The opener, “Desafinado,” is wrapped in a lilting and angular bass line that simultaneously anchors and lets sail the lush solos. Wilson’s warm tone is complemented beautifully by the ensemble, and the standout here is Matt Marvuglio on bass flute-Jobim’s tunes seem perfectly suited to these dreamy, low-register “voices.” In “Corcovado” the improvisational conversations are vivid, with sparkling solos and punctuations by pianist Dario Eskenazi and guitarist Larry Baione and the rock-solid foundation established by drummer Mark Walker and bassist Oscar Stagnaro. Eskenazi’s gorgeous rubato intro on “Triste” sets the tone for this uptempo samba, letting the interplay between Wilson and Marvuglio ride off into the sunset after an all-too-brief but tasty drum solo. “Amor em Paz” and “Samba de Uma Nota So” (“One Note Samba”) keep the energy high in the samba vein, followed by the relaxed and moody “Insensatez,” probably one of Jobim’s most introspective pieces.

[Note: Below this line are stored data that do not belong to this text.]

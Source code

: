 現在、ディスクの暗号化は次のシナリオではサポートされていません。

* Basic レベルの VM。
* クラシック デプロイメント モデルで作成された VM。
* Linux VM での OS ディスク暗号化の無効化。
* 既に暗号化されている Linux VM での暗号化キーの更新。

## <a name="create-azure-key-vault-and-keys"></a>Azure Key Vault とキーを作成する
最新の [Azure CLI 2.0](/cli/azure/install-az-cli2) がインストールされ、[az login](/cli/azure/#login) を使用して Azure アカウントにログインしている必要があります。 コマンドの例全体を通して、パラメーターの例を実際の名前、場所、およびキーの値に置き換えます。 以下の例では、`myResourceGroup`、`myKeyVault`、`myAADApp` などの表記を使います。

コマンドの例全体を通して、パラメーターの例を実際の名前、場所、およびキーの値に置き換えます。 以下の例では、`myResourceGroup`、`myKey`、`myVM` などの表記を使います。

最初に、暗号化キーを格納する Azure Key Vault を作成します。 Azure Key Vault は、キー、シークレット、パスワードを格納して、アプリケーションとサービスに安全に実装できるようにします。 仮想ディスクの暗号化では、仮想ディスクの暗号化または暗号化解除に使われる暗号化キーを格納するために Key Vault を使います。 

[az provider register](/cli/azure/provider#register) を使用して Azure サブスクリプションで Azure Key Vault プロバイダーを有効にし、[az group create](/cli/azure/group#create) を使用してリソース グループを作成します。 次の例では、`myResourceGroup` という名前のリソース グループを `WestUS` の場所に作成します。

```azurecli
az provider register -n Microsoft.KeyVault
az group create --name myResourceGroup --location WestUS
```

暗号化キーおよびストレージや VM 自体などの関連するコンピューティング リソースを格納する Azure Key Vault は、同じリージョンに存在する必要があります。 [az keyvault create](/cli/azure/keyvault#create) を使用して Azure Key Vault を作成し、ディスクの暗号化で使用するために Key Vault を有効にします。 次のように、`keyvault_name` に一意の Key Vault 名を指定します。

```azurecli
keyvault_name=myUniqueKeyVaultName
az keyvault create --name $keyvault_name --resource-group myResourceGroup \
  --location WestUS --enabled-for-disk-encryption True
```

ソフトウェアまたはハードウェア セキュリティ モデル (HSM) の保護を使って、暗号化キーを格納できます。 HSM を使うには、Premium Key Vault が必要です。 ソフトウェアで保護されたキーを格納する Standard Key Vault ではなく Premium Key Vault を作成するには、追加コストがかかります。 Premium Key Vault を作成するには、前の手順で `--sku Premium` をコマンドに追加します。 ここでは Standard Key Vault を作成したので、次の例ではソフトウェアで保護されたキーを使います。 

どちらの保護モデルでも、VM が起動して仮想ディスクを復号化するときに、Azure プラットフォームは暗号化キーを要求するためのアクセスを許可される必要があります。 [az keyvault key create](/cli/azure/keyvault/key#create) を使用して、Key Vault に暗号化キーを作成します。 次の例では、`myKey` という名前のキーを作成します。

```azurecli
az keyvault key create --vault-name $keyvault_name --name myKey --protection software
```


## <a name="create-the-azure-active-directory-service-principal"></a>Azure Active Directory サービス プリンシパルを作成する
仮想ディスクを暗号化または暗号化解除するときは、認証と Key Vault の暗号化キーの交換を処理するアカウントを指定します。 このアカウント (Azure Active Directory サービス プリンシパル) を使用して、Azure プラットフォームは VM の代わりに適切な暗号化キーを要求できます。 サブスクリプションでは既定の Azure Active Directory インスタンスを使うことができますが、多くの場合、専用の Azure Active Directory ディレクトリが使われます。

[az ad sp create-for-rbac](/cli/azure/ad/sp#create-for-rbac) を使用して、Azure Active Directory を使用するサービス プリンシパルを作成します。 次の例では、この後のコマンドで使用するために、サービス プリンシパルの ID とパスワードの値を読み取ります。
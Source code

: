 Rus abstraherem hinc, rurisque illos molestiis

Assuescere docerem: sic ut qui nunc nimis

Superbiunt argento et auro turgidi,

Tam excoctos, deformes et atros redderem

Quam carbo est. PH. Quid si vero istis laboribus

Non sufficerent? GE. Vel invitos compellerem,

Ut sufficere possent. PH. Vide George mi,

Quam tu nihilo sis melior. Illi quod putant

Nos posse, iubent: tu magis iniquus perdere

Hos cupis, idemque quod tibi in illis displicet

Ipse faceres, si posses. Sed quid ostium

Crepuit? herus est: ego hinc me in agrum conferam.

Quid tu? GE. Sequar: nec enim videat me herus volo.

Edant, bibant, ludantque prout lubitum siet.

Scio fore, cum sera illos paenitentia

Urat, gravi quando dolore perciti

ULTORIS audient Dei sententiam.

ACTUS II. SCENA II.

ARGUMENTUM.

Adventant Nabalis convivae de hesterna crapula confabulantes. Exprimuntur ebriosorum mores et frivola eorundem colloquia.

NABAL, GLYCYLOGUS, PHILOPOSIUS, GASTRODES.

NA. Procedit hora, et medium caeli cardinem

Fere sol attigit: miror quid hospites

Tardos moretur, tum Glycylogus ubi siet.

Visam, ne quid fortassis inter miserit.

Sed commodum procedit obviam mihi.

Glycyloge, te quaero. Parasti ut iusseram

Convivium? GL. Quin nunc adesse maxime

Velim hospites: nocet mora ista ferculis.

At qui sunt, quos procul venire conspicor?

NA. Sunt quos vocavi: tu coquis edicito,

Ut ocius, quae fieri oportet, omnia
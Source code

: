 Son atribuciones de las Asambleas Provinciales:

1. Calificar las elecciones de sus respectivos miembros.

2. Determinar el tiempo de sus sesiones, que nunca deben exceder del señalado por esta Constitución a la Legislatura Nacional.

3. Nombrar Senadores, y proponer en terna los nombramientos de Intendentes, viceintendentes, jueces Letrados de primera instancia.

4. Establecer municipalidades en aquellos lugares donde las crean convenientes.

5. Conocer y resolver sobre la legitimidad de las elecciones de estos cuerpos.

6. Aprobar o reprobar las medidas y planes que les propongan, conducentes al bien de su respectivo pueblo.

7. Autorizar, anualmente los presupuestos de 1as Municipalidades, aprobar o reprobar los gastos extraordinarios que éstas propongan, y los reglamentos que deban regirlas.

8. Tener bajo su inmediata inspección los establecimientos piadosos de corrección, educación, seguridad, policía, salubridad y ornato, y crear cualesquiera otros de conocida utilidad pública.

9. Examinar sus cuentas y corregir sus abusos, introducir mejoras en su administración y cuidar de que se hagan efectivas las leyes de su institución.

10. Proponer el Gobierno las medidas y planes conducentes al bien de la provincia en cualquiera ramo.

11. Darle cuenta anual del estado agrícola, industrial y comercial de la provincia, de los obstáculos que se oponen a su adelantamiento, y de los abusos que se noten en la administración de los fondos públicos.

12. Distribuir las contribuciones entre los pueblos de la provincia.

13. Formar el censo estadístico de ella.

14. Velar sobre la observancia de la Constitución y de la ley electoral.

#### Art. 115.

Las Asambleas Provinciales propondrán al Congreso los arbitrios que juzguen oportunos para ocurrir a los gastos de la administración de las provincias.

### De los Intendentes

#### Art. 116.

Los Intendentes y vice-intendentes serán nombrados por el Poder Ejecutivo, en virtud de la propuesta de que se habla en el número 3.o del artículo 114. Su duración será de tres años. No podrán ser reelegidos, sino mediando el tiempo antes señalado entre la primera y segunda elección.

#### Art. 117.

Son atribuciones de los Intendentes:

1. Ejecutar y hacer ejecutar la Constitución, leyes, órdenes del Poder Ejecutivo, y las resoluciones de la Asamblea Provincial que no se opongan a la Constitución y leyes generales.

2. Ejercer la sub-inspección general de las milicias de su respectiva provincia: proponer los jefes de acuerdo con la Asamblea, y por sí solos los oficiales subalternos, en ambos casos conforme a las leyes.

Wilson literally speaks to us through his instrument, never leaving us wanting or needing to hear the lyrics, and in his solos he often inserts snippets of familiar (and un-related) material, from Perez Prado to Prokofiev. Walker then takes us to #Carnaval# in Rio with his #batucada# intro on the vibrant samba “Chega de Saudade,” setting up the ever-so-happy groove for solos by the ensemble. The closing three numbers-“O Grande Amor,” “Look to the Sky” and “Vou te Cantar,” remind us of the tenderness in Jobim’s melodic writing, his penchant for the juiciest possible harmony, and the daunting task of re-invention facing any arranger who dares tackle these internationally known tunes. Wilson and bassist Stagnaro have artfully and respectfully arranged Jobim’s music while staying true to the rhythmic power of Brazil’s many inspiring genres.